__DATA FOR REVIEW__.
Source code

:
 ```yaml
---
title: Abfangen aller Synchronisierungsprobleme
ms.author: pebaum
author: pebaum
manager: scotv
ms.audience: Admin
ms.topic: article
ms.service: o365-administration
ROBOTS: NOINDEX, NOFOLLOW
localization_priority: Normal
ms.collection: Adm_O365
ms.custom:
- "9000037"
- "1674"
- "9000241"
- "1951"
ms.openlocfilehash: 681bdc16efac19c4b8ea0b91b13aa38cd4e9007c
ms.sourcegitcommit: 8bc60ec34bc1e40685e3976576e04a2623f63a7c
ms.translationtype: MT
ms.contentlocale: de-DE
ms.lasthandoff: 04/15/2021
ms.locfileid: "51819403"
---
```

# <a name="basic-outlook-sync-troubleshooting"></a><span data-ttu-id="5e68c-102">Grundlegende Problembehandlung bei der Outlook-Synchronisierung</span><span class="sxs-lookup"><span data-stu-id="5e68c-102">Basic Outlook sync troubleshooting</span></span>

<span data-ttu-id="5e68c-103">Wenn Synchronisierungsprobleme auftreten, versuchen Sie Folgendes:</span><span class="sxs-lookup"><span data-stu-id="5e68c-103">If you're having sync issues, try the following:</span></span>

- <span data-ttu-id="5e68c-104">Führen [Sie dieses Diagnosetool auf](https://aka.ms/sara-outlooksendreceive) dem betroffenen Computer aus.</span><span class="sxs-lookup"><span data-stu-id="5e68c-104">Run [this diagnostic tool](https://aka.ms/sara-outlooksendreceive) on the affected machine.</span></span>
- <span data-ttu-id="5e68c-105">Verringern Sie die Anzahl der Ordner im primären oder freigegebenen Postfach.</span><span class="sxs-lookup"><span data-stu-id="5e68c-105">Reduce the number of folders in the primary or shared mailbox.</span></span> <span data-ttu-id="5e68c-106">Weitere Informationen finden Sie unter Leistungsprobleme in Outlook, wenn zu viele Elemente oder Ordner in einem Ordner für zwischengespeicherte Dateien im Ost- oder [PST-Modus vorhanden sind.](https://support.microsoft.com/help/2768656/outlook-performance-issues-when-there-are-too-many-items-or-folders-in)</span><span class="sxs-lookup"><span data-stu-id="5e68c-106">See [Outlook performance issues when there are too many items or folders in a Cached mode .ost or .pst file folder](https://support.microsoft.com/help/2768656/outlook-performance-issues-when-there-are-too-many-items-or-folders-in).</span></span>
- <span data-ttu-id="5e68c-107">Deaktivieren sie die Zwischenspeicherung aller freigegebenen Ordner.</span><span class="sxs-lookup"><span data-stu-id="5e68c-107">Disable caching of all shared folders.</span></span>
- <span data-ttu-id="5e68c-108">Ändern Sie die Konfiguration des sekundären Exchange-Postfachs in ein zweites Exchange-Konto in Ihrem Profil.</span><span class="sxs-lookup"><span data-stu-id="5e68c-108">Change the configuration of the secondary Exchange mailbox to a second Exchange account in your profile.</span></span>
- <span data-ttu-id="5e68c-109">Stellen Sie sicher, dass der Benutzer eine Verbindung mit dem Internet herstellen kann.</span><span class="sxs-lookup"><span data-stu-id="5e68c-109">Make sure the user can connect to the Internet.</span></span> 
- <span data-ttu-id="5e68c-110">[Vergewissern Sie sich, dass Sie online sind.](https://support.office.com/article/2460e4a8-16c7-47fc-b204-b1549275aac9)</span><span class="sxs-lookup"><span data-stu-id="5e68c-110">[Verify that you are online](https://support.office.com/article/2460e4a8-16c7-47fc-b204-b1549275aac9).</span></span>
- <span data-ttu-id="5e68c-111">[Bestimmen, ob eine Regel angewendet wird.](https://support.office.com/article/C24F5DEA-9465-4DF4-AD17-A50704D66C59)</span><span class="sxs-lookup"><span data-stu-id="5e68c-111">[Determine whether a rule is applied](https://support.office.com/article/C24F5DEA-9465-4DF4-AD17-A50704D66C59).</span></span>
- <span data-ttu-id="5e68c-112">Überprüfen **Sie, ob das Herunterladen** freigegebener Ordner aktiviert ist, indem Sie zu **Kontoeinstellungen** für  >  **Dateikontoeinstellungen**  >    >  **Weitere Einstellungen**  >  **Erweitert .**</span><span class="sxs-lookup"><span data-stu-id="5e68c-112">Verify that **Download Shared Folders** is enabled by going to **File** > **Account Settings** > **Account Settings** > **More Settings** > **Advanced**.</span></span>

__EXERCISE GOAL__. Please quote the data above in full, with no line missing.

__TASK RESULT__.
Source code

:
 ```yaml
---
title: Abfangen aller Synchronisierungsprobleme
ms.author: pebaum
author: pebaum
manager: scotv
ms.audience: Admin
ms.topic: article
ms.service: o365-administration
ROBOTS: NOINDEX, NOFOLLOW
localization_priority: Normal
ms.collection: Adm_O365
ms.custom:
- "9000037"
- "1674"
- "9000241"
- "1951"
ms.openlocfilehash: 681bdc16efac19c4b8ea0b91b13aa38cd4e9007c
ms.sourcegitcommit: 8bc60ec34bc1e40685e3976576e04a2623f63a7c
ms.translationtype: MT
ms.contentlocale: de-DE
ms.lasthandoff: 04/15/2021
ms.locfileid: "51819403"
---
```

# <a name="basic-outlook-sync-troubleshooting"></a><span data-ttu-id="5e68c-102">Grundlegende Problembehandlung bei der Outlook-Synchronisierung</span><span class="sxs-lookup"><span data-stu-id="5e68c-102">Basic Outlook sync troubleshooting</span></span>

<span data-ttu-id="5e68c-103">Wenn Synchronisierungsprobleme auftreten, versuchen Sie Folgendes:</span><span class="sxs-lookup"><span data-stu-id="5e68c-103">If you're having sync issues, try the following:</span></span>

- <span data-ttu-id="5e68c-104">Führen [Sie dieses Diagnosetool auf](https://aka.ms/sara-outlooksendreceive) dem betroffenen Computer aus.</span><span class="sxs-lookup"><span data-stu-id="5e68c-104">Run [this diagnostic tool](https://aka.ms/sara-outlooksendreceive) on the affected machine.</span></span>
- <span data-ttu-id="5e68c-105">Verringern Sie die Anzahl der Ordner im primären oder freigegebenen Postfach.</span><span class="sxs-lookup"><span data-stu-id="5e68c-105">Reduce the number of folders in the primary or shared mailbox.</span></span> <span data-ttu-id="5e68c-106">Weitere Informationen finden Sie unter Leistungsprobleme in Outlook, wenn zu viele Elemente oder Ordner in einem Ordner für zwischengespeicherte Dateien im Ost- oder [PST-Modus vorhanden sind.](https://support.microsoft.com/help/2768656/outlook-performance-issues-when-there-are-too-many-items-or-folders-in)</span><span class="sxs-lookup"><span data-stu-id="5e68c-106">See [Outlook performance issues when there are too many items or folders in a Cached mode .ost or .pst file folder](https://support.microsoft.com/help/2768656/outlook-performance-issues-when-there-are-too-many-items-or-folders-in).</span></span>
- <span data-ttu-id="5e68c-107">Deaktivieren sie die Zwischenspeicherung aller freigegebenen Ordner.</span><span class="sxs-lookup"><span data-stu-id="5e68c-107">Disable caching of all shared folders.</span></span>
- <span data-ttu-id="5e68c-108">Ändern Sie die Konfiguration des sekundären Exchange-Postfachs in ein zweites Exchange-Konto in Ihrem Profil.</span><span class="sxs-lookup"><span data-stu-id="5e68c-108">Change the configuration of the secondary Exchange mailbox to a second Exchange account in your profile.</span></span>
- <span data-ttu-id="5e68c-109">Stellen Sie sicher, dass der Benutzer eine Verbindung mit dem Internet herstellen kann.</span><span class="sxs-lookup"><span data-stu-id="5e68c-109">Make sure the user can connect to the Internet.</span></span> 
- <span data-ttu-id="5e68c-110">[Vergewissern Sie sich, dass Sie online sind.](https://support.office.com/article/2460e4a8-16c7-47fc-b204-b1549275aac9)</span><span class="sxs-lookup"><span data-stu-id="5e68c-110">[Verify that you are online](https://support.office.com/article/2460e4a8-16c7-47fc-b204-b1549275aac9).</span></span>
- <span data-ttu-id="5e68c-111">[Bestimmen, ob eine Regel angewendet wird.](https://support.office.com/article/C24F5DEA-9465-4DF4-AD17-A50704D66C59)</span><span class="sxs-lookup"><span data-stu-id="5e68c-111">[Determine whether a rule is applied](https://support.office.com/article/C24F5DEA-9465-4DF4-AD17-A50704D66C59).</span></span>
- <span data-ttu-id="5e68c-112">Überprüfen **Sie, ob das Herunterladen** freigegebener Ordner aktiviert ist, indem Sie zu **Kontoeinstellungen** für  >  **Dateikontoeinstellungen**  >    >  **Weitere Einstellungen**  >  **Erweitert .**</span><span class="sxs-lookup"><span data-stu-id="5e68c-112">Verify that **Download Shared Folders** is enabled by going to **File** > **Account Settings** > **Account Settings** > **More Settings** > **Advanced**.</span></span>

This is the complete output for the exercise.